ST. LOUIS (KMOV.com) -- A college student who eluded police for years while racking up thousands of dollars on stolen credit card numbers has finally been stopped.
Investigators say he made the cards himself and applied real numbers to them to buy expensive electronics.
Federal agents say a former Purdue University engineering student eluded police for three years while hopscotching through the Midwest, buying up iPads at Wal-Marts throughout seven states then selling them for a profit on Ebay. Christopher Bitters, who went by the alias "Michael Murray," just pleaded guilty to the claims.
When Bitters bought six iPads from Wal-Marts in Chesterfield, Eureka and Wentzville -- all on the same day -- Wal-Mart security got suspicious and called police. It turns out, Bitters was committing federal crimes.
The feds found nearly 100 homemade credit cards, four fake i.d.s that Bitters made to match the credit cards, and pages upon pages of legitimate credit card account numbers.
"That could be your number," U.S. Secret Service Agent Christina Schmidt said. "He was essentially purchasing the numbers and the information to go with the numbers -- the name, the expiration date, the security code on the back -- from a website that was selling those numbers."
Federal agents caught Bitters in Missouri with evidence on him, but when they searched his West Lafayette, Indiana apartment, they found that Bitters had all of the equipment to carry on his operation. Investigators discovered thousands of plastic cards, machines to imprint the account numbers onto the cards, even holograms they say he bought from a company out of Japan.

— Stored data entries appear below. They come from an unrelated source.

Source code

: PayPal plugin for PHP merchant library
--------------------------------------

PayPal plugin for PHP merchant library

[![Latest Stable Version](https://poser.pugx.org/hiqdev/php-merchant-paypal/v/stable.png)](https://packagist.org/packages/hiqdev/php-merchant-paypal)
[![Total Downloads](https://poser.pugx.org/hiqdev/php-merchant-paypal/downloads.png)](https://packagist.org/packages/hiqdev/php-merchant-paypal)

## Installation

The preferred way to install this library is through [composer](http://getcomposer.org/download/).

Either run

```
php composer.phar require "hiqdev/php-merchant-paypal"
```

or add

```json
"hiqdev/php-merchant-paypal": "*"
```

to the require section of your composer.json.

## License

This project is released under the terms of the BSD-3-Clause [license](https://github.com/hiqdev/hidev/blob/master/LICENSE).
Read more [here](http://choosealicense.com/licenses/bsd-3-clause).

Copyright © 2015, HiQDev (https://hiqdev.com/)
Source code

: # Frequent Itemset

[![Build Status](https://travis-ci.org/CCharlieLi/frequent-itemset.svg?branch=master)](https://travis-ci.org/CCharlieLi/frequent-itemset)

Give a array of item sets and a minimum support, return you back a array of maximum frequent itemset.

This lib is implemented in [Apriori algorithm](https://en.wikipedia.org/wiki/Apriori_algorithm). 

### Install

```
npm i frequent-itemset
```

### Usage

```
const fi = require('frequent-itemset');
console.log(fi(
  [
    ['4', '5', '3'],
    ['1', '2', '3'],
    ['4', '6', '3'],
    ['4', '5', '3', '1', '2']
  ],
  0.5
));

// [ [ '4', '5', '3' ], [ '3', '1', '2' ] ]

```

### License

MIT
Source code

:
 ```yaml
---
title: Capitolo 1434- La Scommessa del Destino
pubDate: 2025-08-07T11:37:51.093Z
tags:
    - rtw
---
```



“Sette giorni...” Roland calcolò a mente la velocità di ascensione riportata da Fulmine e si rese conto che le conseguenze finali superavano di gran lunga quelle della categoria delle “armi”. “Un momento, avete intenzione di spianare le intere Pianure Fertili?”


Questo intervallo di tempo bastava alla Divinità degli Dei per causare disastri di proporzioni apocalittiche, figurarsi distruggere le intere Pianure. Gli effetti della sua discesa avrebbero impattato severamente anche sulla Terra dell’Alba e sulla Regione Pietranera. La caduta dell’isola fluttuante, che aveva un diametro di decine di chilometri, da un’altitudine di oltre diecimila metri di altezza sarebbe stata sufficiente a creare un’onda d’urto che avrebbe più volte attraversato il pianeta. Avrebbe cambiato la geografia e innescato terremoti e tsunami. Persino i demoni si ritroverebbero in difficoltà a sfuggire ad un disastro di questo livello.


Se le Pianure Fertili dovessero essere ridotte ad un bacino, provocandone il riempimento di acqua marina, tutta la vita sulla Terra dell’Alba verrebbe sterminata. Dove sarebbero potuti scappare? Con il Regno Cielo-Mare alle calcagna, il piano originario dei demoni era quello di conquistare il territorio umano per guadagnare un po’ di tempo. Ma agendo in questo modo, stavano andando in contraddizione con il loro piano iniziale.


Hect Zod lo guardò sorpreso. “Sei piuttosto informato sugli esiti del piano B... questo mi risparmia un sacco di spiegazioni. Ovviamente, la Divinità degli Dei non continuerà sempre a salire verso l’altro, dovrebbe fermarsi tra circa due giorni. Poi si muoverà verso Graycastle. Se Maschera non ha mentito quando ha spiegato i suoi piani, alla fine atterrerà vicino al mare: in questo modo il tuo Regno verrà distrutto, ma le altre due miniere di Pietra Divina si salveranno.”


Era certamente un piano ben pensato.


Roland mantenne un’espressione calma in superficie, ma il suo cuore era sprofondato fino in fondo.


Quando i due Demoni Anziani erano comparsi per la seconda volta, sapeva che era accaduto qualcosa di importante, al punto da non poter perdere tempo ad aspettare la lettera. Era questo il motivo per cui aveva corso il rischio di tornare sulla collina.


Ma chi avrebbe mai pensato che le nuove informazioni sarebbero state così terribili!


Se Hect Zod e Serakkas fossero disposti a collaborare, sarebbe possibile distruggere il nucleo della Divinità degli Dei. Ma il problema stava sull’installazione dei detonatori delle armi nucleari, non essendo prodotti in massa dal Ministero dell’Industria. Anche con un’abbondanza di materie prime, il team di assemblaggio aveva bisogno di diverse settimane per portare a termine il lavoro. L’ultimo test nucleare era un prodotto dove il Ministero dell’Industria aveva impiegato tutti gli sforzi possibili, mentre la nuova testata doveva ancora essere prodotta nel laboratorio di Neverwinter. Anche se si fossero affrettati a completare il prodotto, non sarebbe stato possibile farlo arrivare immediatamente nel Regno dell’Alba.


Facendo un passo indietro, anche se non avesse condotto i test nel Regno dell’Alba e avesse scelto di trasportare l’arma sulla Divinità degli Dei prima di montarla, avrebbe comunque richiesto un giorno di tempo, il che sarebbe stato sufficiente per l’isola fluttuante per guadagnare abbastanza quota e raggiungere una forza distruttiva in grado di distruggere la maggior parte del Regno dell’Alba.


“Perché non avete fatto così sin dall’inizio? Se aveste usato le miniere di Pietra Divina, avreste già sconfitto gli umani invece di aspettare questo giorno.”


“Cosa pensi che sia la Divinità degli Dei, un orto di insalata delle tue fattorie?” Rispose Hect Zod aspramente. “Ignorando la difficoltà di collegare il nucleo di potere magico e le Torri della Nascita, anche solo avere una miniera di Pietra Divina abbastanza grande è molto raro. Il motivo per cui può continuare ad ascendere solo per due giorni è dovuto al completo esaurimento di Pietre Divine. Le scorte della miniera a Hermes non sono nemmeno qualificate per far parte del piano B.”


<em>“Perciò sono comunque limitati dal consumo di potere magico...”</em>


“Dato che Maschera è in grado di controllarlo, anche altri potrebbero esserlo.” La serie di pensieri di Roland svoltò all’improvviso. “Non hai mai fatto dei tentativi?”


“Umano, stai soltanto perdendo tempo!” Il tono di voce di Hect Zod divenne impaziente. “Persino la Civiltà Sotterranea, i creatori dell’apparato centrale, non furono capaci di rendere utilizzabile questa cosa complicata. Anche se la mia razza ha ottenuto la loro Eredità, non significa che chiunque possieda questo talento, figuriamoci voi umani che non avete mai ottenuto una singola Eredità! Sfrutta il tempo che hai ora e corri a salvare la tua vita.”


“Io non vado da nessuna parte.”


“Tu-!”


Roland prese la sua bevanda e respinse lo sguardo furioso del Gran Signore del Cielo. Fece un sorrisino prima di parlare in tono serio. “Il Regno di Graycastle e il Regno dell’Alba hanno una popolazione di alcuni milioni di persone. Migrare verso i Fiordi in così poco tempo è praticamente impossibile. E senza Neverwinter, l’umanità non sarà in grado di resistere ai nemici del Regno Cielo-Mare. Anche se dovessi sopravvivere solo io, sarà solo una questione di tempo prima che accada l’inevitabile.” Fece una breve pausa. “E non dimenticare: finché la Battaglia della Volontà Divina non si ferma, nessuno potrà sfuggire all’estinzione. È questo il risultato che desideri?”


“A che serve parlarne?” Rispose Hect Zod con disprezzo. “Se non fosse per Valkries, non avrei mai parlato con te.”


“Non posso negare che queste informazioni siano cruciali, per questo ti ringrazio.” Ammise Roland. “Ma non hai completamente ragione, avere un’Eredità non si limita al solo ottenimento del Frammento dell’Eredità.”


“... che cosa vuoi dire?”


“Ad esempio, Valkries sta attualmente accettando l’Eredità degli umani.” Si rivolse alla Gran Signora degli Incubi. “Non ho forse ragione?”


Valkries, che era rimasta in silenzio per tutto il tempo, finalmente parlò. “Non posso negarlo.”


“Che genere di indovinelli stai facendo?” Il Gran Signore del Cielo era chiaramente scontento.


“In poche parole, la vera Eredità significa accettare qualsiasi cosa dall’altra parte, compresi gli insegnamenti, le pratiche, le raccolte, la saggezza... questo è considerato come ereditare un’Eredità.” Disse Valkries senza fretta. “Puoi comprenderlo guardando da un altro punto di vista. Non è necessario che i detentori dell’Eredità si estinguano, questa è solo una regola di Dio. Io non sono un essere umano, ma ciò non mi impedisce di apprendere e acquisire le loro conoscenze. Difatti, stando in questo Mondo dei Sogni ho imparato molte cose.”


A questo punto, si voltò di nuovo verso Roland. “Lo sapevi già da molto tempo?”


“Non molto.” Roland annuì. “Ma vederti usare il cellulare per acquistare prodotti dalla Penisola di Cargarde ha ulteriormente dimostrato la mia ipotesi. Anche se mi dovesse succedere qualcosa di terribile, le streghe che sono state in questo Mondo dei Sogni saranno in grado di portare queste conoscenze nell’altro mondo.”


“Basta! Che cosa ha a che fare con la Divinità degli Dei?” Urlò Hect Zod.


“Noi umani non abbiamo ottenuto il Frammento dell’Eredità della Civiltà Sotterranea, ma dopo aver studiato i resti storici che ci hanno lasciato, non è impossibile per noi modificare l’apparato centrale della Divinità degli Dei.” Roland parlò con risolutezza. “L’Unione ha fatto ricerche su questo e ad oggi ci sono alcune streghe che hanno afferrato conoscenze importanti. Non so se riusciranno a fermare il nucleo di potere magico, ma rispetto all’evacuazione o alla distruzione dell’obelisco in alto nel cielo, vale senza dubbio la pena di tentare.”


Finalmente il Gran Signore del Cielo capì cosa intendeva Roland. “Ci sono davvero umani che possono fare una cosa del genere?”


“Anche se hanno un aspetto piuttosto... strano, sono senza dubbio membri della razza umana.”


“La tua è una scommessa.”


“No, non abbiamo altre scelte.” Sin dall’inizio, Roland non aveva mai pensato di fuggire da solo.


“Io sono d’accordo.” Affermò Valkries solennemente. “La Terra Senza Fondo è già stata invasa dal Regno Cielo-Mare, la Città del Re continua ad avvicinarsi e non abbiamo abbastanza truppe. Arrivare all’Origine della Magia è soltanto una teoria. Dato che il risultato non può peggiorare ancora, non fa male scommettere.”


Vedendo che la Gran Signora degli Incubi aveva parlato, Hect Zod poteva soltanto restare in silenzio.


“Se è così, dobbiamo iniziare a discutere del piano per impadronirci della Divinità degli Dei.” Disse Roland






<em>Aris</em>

The Secret Service says hackers who breach big banks and credit card companies sell your information to people like Bitters.
"Unfortunately you may not know that until you get your statement or look online, that's why we advocate that you check your credit card accounts often," Schmidt said.
The Secret Service warns that while your bank will likely absorb your loss, ultimately the crime affects you through higher bank fees.